This section can be challenging to read because of its length and complexity. We have attempted to assist you in your understanding by the use of tables and charts as much as possible. In summary, however, we would encourage you to keep two basic principles in mind as you read this section:
    First, the compensation of our Named Executive Officers is set by our Compensation Committee, which is a committee of independent directors.
    Second, a significant portion of all Named Executive Officers’ compensation is variable and based on their individual performance and the performance of the Company.

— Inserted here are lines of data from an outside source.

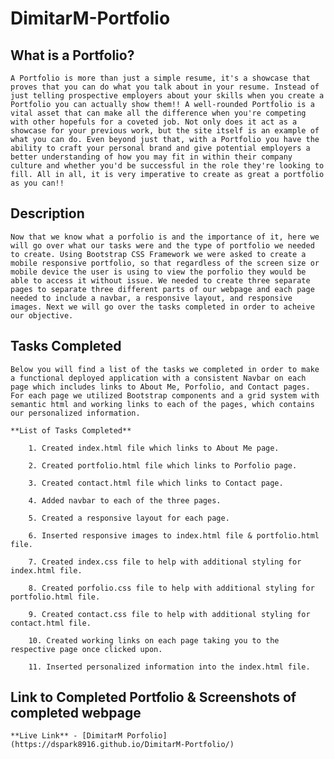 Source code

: # DimitarM-Portfolio

## What is a Portfolio?

    A Portfolio is more than just a simple resume, it's a showcase that proves that you can do what you talk about in your resume. Instead of just telling prospective employers about your skills when you create a Portfolio you can actually show them!! A well-rounded Portfolio is a vital asset that can make all the difference when you're competing with other hopefuls for a coveted job. Not only does it act as a showcase for your previous work, but the site itself is an example of what you can do. Even beyond just that, with a Portfolio you have the ability to craft your personal brand and give potential employers a better understanding of how you may fit in within their company culture and whether you'd be successful in the role they're looking to fill. All in all, it is very imperative to create as great a portfolio as you can!!

## Description

    Now that we know what a porfolio is and the importance of it, here we will go over what our tasks were and the type of portfolio we needed to create. Using Bootstrap CSS Framework we were asked to create a mobile responsive portfolio, so that regardless of the screen size or mobile device the user is using to view the porfolio they would be able to access it without issue. We needed to create three separate pages to separate three different parts of our webpage and each page needed to include a navbar, a responsive layout, and responsive images. Next we will go over the tasks completed in order to acheive our objective. 

## Tasks Completed

    Below you will find a list of the tasks we completed in order to make a functional deployed application with a consistent Navbar on each page which includes links to About Me, Porfolio, and Contact pages. For each page we utilized Bootstrap components and a grid system with semantic html and working links to each of the pages, which contains our personalized information.

    **List of Tasks Completed**

        1. Created index.html file which links to About Me page.

        2. Created portfolio.html file which links to Porfolio page.

        3. Created contact.html file which links to Contact page.

        4. Added navbar to each of the three pages.

        5. Created a responsive layout for each page.

        6. Inserted responsive images to index.html file & portfolio.html file.

        7. Created index.css file to help with additional styling for index.html file.

        8. Created porfolio.css file to help with additional styling for portfolio.html file.

        9. Created contact.css file to help with additional styling for contact.html file.

        10. Created working links on each page taking you to the respective page once clicked upon.

        11. Inserted personalized information into the index.html file.

## Link to Completed Portfolio & Screenshots of completed webpage

    **Live Link** - [DimitarM Porfolio](https://dspark8916.github.io/DimitarM-Portfolio/)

This is designed to align their compensation with the interests of the shareholders of the Company.
Our Named Executive Officers
The seven Named Executive Officers whose 2008 compensation information is being discussed and reported in this proxy statement are:
     
Kenneth A. Camp
  President and Chief Executive Officer of Hillenbrand, Inc.
Cynthia L. Lucchese
  Senior Vice President and Chief Financial Officer of Hillenbrand, Inc.
Joe A. Raver
  Senior Vice President of Hillenbrand, Inc., and President and Chief Operating Officer of Batesville Services, Inc.
John R. Zerkle
  Senior Vice President, General Counsel and Secretary of Hillenbrand, Inc.
Theodore S. Haddad, Jr.
  Vice President, Controller, and Chief Accounting Officer of Hillenbrand, Inc.
Michael L. DiBease
  Vice President, Marketing, of Batesville Services, Inc.
Douglas I. Kunkel
  Vice President, Operations, of Batesville Services, Inc.
For fiscal 2009, we expect to have five Named Executive Officers rather than seven, consisting of Ms. Lucchese, Messrs. Camp, Raver, and Zerkle, and P. Douglas Wilson, the Company’s Senior Vice President, Human Resources.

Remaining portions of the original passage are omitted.